スパダリ煎茶家は、かりそめ令嬢を溺愛包囲して娶りたい。



「いらっしゃい〜じゃあ、始めましょうか」


 私はいつものように畳に座り、扇子を前に置いた。そして背筋を伸ばし、肩甲骨をつける。肩を落として顎を引くと、ゆっくりと前へ手をついて一旦止めて「よろしくお願いします」と言いながら肘を床までつけて頭を下げる。


「うん、ここ肘を張りすぎないで膝を囲うようなイメージでお辞儀ね」

「……はいっ」


 そしてゆっくりと頭を上げて肘を伸ばした形で止めて息を止め、吐くとゆっくりと手を戻して最初の姿勢にと戻る。

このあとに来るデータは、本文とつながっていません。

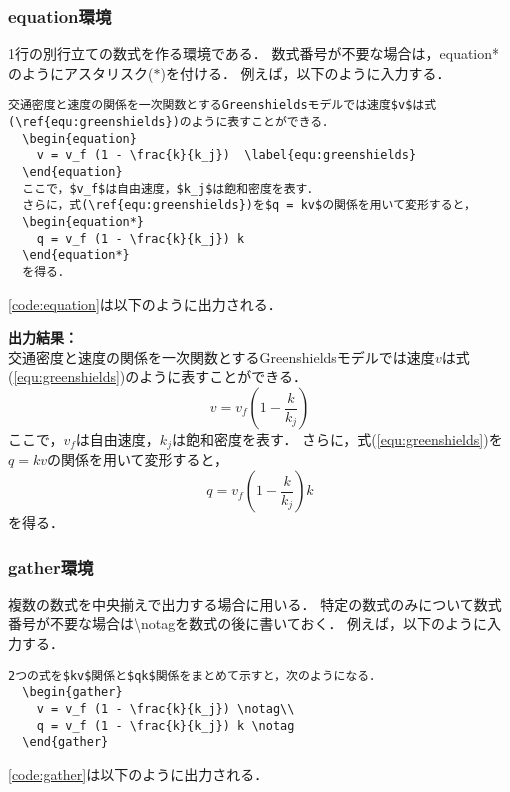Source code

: \subsubsection{equation環境}

1行の別行立ての数式を作る環境である．
数式番号が不要な場合は，equation*のようにアスタリスク($\ast$)を付ける．
例えば，以下のように入力する．
\begin{lstlisting}[caption=equation環境,label=code:equation]
  交通密度と速度の関係を一次関数とするGreenshieldsモデルでは速度$v$は式(\ref{equ:greenshields})のように表すことができる．
  \begin{equation}
    v = v_f (1 - \frac{k}{k_j})  \label{equ:greenshields}
  \end{equation}
  ここで，$v_f$は自由速度，$k_j$は飽和密度を表す．
  さらに，式(\ref{equ:greenshields})を$q = kv$の関係を用いて変形すると，
  \begin{equation*}
    q = v_f (1 - \frac{k}{k_j}) k 
  \end{equation*}
  を得る．
\end{lstlisting}
\code\ref{code:equation}は以下のように出力される．

\noindent\textbf{出力結果：}\hrulefill\\
  交通密度と速度の関係を一次関数とするGreenshieldsモデルでは速度$v$は式(\ref{equ:greenshields})のように表すことができる．
  \begin{equation}
    v = v_f (1 - \frac{k}{k_j})  \label{equ:greenshields}
  \end{equation}
  ここで，$v_f$は自由速度，$k_j$は飽和密度を表す．
  さらに，式(\ref{equ:greenshields})を$q = kv$の関係を用いて変形すると，
  \begin{equation*}
    q = v_f (1 - \frac{k}{k_j}) k 
  \end{equation*}
  を得る．
\\\noindent\hrulefill 

\subsubsection{gather環境}

複数の数式を中央揃えで出力する場合に用いる．
特定の数式のみについて数式番号が不要な場合は\textbackslash notagを数式の後に書いておく．
例えば，以下のように入力する．
\begin{lstlisting}[caption=gather環境,label=code:gather]
  2つの式を$kv$関係と$qk$関係をまとめて示すと，次のようになる．
  \begin{gather}
    v = v_f (1 - \frac{k}{k_j}) \notag\\
    q = v_f (1 - \frac{k}{k_j}) k \notag
  \end{gather}
\end{lstlisting}
\code\ref{code:gather}は以下のように出力される．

「前よりも良くなって来たわね。すごいわ……では、次に扇子の使い方ね」


 始めに、胸の高さで持って親骨を一つ開くと、それをずっと平らに奥へ広げていく。開いたら、握り込みで持った扇子を右膝につける。左手は手前に立て手の平で前へ閉めていくと閉じることができる。

 それを二度して、次に足のすりあしだ。姿勢を正し、腰を入れる。正面に足を滑らすように出し最後に爪先を下ろして着地する。頭は揺らさず、重心がブレないようにして歩く……と。